▶ **TASK DETAILS**: Every line of the data below should be retyped exactly, with no images carried over.

━━━━━ DATA LISTING ━━━━━

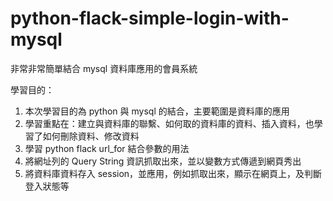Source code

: # python-flack-simple-login-with-mysql
非常非常簡單結合 mysql 資料庫應用的會員系統

學習目的：
1. 本次學習目的為 python 與 mysql 的結合，主要範圍是資料庫的應用
2. 學習重點在：建立與資料庫的聯繫、如何取的資料庫的資料、插入資料，也學習了如何刪除資料、修改資料
3. 學習 python flack url_for 結合參數的用法
4. 將網址列的 Query String 資訊抓取出來，並以變數方式傳遞到網頁秀出
5. 將資料庫資料存入 session，並應用，例如抓取出來，顯示在網頁上，及判斷登入狀態等
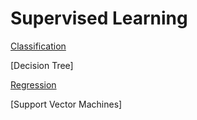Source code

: # Supervised Learning

[Classification](https://github.com/Rxtreem65/Machine_Learning_Notes/tree/main/Machine%20Learning/Supervised%20Learning/Classification)

[Decision Tree]

[Regression](https://github.com/Rxtreem65/Machine_Learning_Notes/tree/main/Machine%20Learning/Supervised%20Learning/Regression)

[Support Vector Machines]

━━━━━

▶ **RESULT OF THE TASK**:
Source code

: # python-flack-simple-login-with-mysql
非常非常簡單結合 mysql 資料庫應用的會員系統

學習目的：
1. 本次學習目的為 python 與 mysql 的結合，主要範圍是資料庫的應用
2. 學習重點在：建立與資料庫的聯繫、如何取的資料庫的資料、插入資料，也學習了如何刪除資料、修改資料
3. 學習 python flack url_for 結合參數的用法
4. 將網址列的 Query String 資訊抓取出來，並以變數方式傳遞到網頁秀出
5. 將資料庫資料存入 session，並應用，例如抓取出來，顯示在網頁上，及判斷登入狀態等
Source code

: # Supervised Learning

[Classification](https://github.com/Rxtreem65/Machine_Learning_Notes/tree/main/Machine%20Learning/Supervised%20Learning/Classification)

[Decision Tree]

[Regression](https://github.com/Rxtreem65/Machine_Learning_Notes/tree/main/Machine%20Learning/Supervised%20Learning/Regression)

[Support Vector Machines]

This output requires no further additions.